Here are some standouts to order when you stop by to try the new slate of offerings.
The shatteringly light batter stays crunchy even after it’s drizzled with a garlic-red chile oil, but the best part about this twist on the standard bar snack is the pairing with chickpeas and hummus. Add some bright leaves of Blue Moon Farms lettuce as intrinsic palate cleansers and voila ($14).
Smoked Spring Carrots
Another dish that’s not entirely pleasing on the eyes, but is all wow on the palate. The carrots take a star turn with a flavor that’s like earth-wind-sky (smoky, nutty, grassy), and you’ll be surprised how good bulgur wheat tastes when it’s mixed with mint pesto and streaked with stracciatella cheese ($11).

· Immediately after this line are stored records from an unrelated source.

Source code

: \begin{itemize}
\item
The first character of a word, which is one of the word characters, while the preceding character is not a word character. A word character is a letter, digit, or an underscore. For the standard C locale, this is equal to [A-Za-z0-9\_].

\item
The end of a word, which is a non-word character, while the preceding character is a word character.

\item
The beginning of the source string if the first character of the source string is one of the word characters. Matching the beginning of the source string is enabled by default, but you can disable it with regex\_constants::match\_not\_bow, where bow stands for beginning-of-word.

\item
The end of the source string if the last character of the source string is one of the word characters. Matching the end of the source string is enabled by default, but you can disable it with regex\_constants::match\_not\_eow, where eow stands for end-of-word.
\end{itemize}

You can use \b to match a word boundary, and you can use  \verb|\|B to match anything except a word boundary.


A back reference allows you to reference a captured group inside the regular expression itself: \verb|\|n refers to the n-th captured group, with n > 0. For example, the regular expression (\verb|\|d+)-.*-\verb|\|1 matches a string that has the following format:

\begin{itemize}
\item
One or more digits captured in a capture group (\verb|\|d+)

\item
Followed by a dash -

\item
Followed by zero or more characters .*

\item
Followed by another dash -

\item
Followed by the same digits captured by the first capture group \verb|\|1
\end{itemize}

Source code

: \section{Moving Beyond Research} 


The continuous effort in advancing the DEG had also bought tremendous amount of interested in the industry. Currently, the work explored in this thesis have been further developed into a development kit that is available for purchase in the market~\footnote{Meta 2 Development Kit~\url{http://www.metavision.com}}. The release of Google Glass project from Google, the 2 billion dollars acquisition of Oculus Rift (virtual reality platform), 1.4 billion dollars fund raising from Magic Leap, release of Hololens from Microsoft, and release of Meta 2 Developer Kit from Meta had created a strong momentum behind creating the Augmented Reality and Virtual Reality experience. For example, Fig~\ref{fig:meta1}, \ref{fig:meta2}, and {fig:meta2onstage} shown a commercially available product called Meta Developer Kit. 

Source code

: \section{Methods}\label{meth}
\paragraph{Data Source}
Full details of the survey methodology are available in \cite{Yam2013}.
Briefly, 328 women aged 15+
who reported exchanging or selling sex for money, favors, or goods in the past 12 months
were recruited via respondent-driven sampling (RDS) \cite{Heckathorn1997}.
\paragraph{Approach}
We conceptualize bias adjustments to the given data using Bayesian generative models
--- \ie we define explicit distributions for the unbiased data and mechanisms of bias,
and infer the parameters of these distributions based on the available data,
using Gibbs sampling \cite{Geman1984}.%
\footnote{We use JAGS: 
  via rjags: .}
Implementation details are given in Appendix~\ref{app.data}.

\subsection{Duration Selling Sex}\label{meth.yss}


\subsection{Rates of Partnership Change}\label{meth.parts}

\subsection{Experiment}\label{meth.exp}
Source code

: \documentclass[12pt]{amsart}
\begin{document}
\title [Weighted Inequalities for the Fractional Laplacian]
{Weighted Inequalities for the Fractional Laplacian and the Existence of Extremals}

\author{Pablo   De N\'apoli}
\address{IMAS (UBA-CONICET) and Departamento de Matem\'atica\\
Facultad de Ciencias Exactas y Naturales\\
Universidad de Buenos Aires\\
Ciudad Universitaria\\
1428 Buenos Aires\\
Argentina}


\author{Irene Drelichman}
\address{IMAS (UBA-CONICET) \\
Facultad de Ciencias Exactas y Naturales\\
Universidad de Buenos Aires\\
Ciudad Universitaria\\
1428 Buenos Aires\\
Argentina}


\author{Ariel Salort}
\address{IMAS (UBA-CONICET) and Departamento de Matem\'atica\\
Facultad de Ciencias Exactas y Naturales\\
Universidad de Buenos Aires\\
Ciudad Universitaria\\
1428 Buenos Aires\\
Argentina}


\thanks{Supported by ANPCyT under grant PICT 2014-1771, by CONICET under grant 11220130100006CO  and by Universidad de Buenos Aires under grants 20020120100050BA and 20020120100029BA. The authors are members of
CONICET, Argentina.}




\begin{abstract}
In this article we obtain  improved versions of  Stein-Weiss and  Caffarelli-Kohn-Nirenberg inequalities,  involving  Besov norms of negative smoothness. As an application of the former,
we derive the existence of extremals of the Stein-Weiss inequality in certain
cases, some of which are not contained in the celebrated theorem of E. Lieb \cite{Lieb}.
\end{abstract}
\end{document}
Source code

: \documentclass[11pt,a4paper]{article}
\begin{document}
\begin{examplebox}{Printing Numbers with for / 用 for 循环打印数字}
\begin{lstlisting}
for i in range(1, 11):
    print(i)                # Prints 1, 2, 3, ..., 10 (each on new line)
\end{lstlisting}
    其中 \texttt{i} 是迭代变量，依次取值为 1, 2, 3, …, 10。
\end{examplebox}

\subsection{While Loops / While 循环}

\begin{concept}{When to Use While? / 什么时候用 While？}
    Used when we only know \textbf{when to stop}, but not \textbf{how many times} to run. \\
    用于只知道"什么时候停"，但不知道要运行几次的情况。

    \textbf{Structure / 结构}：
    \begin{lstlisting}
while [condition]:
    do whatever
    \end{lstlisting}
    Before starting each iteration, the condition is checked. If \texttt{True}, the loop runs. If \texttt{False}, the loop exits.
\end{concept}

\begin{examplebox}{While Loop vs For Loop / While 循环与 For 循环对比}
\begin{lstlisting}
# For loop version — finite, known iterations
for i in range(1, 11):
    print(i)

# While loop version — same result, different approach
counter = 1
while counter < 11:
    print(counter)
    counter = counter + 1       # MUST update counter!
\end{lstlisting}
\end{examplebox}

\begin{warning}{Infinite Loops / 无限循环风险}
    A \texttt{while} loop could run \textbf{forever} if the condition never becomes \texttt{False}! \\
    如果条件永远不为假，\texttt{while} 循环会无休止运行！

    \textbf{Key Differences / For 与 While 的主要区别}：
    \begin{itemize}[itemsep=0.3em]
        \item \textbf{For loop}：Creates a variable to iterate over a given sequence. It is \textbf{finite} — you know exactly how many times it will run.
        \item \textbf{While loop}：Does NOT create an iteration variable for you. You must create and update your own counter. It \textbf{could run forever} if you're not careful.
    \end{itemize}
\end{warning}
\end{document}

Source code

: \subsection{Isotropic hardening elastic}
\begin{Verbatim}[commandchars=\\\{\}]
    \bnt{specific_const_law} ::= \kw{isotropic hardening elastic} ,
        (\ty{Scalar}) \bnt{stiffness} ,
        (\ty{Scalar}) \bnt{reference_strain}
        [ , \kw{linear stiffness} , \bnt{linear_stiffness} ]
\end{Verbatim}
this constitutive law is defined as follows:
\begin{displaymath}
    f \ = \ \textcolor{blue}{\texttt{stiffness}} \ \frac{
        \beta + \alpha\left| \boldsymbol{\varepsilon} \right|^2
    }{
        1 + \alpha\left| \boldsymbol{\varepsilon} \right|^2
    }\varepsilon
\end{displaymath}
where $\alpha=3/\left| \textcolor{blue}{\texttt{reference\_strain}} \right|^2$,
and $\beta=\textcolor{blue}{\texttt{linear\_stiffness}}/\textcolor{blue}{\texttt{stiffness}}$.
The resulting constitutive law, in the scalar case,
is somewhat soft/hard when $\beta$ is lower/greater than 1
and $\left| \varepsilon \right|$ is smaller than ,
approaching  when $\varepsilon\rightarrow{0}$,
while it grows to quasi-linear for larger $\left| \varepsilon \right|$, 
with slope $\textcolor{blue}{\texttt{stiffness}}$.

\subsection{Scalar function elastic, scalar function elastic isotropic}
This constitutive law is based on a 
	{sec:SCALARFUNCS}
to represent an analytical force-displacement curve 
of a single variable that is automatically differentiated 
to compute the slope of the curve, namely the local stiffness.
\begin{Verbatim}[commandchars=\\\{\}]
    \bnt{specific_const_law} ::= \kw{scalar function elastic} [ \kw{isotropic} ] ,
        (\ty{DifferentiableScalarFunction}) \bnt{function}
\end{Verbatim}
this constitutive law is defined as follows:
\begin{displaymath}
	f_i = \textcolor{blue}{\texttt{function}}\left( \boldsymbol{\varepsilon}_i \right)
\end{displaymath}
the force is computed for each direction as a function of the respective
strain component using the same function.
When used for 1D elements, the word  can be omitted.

These seem like just your run-of-the-mill deviled eggs — until you bite into them and your tongue hits the piece of pickled mackerel sticking out the top. It’s a fascinating texture combo that will have you considering whether or not you enjoy it as you scarf the other ones down ($7).
Grilled Pork Belly
After pork belly became trendy, it was very easy to find versions where the fatty part — it’s supposed to be at least half fat — was left gelatinous and globby. In Eckerd’s take here, it’s cooked just enough to spread easily on the tongue, infiltrating the soft, salty meat after picking up heat and sweetness from a garnish of smoked jalapeno marmalade ($9).
Fried Chesapeake Oysters
The common crime in fried-oyster land is that the batter shell slides right off, but Eckerd’s cornmeal crust clings to its briny treasure, so that when you bite in, it almost pops in your mouth like giant caviar. A kaffir lime aioli adds brightness and zing ($9).
The Double Windsor
One of the first things P&K became known for when it opened with chef Jonathan “Johnny Mac” Adams at the helm was the Windsor burger. It was one of Philly’s first high-end gastro-burger bombs, with meat from LaFrieda, and articles were actually written when it was taken off the menu.
Well, it’s back, kind of. The custom beef blend is now from Debragga, and the patties are thinner, but doubled up. The party continues with Cooper sharp cheese melted over pickled red onion and lots of special sauce, plus iceberg lettuce. This is what a Big Mac wishes it could be ($16).
NB: For vegans, the sweet potato-falafel burger is also on point, with a crunchy shell and intensely spicy interior that doesn’t fall apart ($16).